Bab 10

559 104 21
                                    

Si kecil berceloteh riang tatkala bertemu dengan sang papa, anak itu sudah merindukan sang papa. Sesekali kekehan kecil meluncur dari bibir merah kecoklatan pria dewasa yang mendengarkan celotehannya. Namun, jika diperhatikan lebih dalam, pria itu tak benar-benar mendengarkan semua yang diucapkan si kecil. Raganya begitu dekat dengan si kecil, namun hati dan pikirannya melayang ke sosok gadis yang terlihat sangat kecewa dengannya.

"Aku harus bicara dengannya ..."

"Apa pa?"

Naruto tersentak, lantas mengulas senyum, "Ah, Inojin pintar ... tapi tetap saja kamu tidak boleh pergi seorang diri. Di luar berbahaya."

"Tapi aku tadi bertemu kakak cantik yang baik."

"Itu sebuah keberuntungan ... dan keberuntungan seperti itu tidak selalu datang setiap saat. Inojin mengerti 'kan?"

Inojin menunduk, rasa bersalah menyeruak, "Maafkan Inojin."

Naruto mengelus sayang kepala Inojin sebelum memeluk anak kecil tersebut, "Tidak. Papa yang salah. Maafkan papa."

Inojin mengangguk kecil seraya mengeratkan pelukannya. Sungguh, rasa sayangnya pada sang papa begitu besar, hingga ia tak ingin membuat papanya merasa khawatir.

.

"Dia sudah tidur?" Shino bertanya ketika Naruto keluar dari kamar seorang diri.

"Ya, pasti dia sangat lelah ..." Naruto mendudukkan diri di sofa dan menyender. Menghela napas, "Kenapa Ino bisa membiarkan anak sekecil itu pergi dari rumah seorang diri? Apa dia tidak khawatir sama sekali? Bahkan dia tidak mencarinya."

Shino membawakan kopi, dirinya turut mendudukkan diri di samping Naruto, "Tenanglah ... tidak ada seorang ibu yang rela kehilangan anaknya. Aku yakin Ino juga sedang khawatir. Apa tidak sebaiknya kau menghubunginya?"

"Rumit."

"Kalian berselisih lagi?" Naruto mengangguk, "Biar ku tebak, masih dengan masalah yang sama?"

"Aku semakin tidak mengerti jalan pikirannya."

"Tenangkan dirimu dulu, tapi setidaknya beri dia pesan jika Inojin ada di sini. Bagaimanapun dia ibunya."

"Kau saja yang memberinya pesan, aku harus pergi." Bersamaan dengan selesainya ucapannya, Naruto beranjak dari duduknya.

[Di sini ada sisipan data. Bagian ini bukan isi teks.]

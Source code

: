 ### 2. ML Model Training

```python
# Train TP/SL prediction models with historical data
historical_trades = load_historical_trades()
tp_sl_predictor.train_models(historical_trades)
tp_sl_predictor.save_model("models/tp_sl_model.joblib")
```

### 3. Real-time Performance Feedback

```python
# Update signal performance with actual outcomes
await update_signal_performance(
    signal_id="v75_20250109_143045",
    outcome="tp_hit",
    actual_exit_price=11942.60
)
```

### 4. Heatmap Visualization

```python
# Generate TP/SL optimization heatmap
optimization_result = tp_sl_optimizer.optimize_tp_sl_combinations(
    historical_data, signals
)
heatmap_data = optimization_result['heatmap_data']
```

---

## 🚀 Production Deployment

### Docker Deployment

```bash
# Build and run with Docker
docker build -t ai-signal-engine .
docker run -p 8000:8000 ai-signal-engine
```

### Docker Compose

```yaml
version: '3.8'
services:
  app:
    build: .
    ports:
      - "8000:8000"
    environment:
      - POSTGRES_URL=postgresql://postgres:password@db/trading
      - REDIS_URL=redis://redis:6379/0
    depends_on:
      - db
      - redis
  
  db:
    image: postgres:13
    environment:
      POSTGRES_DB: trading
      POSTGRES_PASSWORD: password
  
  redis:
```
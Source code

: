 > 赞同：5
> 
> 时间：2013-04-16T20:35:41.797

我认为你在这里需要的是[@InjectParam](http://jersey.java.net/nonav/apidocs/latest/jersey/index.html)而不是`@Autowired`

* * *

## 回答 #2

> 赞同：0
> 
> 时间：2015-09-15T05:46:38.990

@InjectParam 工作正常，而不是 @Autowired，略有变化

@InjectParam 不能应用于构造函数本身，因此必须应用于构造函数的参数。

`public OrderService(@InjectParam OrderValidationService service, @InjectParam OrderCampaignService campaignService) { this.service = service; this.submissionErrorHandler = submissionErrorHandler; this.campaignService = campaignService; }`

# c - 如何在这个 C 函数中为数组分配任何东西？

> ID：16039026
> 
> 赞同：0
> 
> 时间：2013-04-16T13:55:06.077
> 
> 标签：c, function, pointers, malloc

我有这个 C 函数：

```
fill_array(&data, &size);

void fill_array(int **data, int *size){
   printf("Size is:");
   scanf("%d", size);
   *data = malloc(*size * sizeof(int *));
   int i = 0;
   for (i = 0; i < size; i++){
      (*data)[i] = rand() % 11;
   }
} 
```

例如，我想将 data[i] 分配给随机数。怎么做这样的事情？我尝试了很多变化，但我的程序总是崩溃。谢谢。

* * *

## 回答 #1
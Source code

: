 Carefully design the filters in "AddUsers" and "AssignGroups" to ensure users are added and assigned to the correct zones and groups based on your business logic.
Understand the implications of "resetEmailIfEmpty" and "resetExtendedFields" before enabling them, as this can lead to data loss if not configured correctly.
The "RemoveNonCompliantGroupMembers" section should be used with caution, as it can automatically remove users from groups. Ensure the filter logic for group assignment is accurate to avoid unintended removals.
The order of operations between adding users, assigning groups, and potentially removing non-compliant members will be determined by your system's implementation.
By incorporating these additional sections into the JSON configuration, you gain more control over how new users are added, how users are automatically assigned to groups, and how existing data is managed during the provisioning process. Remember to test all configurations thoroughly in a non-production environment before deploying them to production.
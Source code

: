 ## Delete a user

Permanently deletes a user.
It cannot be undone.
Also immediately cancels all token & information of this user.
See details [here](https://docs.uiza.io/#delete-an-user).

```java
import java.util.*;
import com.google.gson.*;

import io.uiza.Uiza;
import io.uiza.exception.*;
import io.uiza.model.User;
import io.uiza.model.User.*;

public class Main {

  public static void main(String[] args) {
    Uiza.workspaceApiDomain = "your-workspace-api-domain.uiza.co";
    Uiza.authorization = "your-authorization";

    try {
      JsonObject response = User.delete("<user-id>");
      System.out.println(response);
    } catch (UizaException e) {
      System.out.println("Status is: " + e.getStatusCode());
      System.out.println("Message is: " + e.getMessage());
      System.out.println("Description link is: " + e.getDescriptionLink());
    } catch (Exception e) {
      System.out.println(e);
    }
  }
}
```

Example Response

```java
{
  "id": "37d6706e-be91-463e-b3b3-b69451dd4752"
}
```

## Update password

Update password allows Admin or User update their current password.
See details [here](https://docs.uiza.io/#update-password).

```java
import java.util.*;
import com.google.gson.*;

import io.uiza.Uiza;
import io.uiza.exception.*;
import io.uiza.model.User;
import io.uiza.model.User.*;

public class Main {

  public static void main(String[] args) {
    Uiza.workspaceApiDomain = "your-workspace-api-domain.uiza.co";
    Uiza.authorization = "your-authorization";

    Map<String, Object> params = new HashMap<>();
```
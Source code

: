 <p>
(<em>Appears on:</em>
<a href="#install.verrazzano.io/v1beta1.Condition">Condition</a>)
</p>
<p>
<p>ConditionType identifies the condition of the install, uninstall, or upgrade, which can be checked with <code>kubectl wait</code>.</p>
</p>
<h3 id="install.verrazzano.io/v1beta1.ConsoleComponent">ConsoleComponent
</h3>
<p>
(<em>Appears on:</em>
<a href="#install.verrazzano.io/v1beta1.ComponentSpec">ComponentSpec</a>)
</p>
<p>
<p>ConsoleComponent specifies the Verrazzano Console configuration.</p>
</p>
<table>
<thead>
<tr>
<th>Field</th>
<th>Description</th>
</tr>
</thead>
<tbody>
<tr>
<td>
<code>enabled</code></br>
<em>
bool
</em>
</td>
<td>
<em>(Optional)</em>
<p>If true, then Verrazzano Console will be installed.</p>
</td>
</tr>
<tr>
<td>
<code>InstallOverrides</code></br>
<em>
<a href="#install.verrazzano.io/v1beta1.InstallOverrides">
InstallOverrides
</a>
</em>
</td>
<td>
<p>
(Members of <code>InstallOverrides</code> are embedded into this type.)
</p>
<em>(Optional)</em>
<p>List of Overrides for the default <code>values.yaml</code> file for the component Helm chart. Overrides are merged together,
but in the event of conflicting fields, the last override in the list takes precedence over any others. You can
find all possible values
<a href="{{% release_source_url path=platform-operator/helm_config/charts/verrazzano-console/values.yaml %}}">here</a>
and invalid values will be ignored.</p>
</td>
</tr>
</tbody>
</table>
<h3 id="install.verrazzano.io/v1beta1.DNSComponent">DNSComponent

Shino hanya mampu membuang napas berat mengingat peliknya masalah Naruto. Seperti yang diceritakan Naruto ketika baru sampai, jika Hinata salah paham akan hubungannya dengan Inojin. Maka, ia mengerti jika Naruto harus segera menjelaskan segalanya pada Hinata. Shino juga tidak ingin jika kebahagiaan Naruto lenyap begitu saja.

.

Kini, Naruto sudah berada tepat di depan pintu unit apartemen Hinata. Mengetuk pelan tak ada jawaban, hingga ia menggedor pintu itu.

"Hinata, tolong buka pintunya!"

"Aku tahu kau ada di dalam."

"Ada hal yang harus aku jelaskan."

"Hinata!"

Hinata membekap mulutnya sendiri agar tak menimbulkan suara. Air mata masih terus bercucuran seakan tak ada habisnya. Dirinya masih merasa dipecundangi oleh pria yang mulai membuatnya nyaman itu.

"Aargh..." Tembok putih itu menjadi samsak tinju bagi Naruto. Ia merasa frustrasi dengan keadaan yang semakin rumit. Masalahnya dengan Ino belum terselesaikan dan sekarang Hinata salah paham mengenai statusnya.

Perasaan bersalah menyelimuti diri. Ia hanya bisa menyalahkan semua yang terjadi pada diri sendiri. Dulu dia kehilangan orang yang disayanginya dan sekarang ia juga tak mampu jika kehilangan orang yang mulai disayanginya.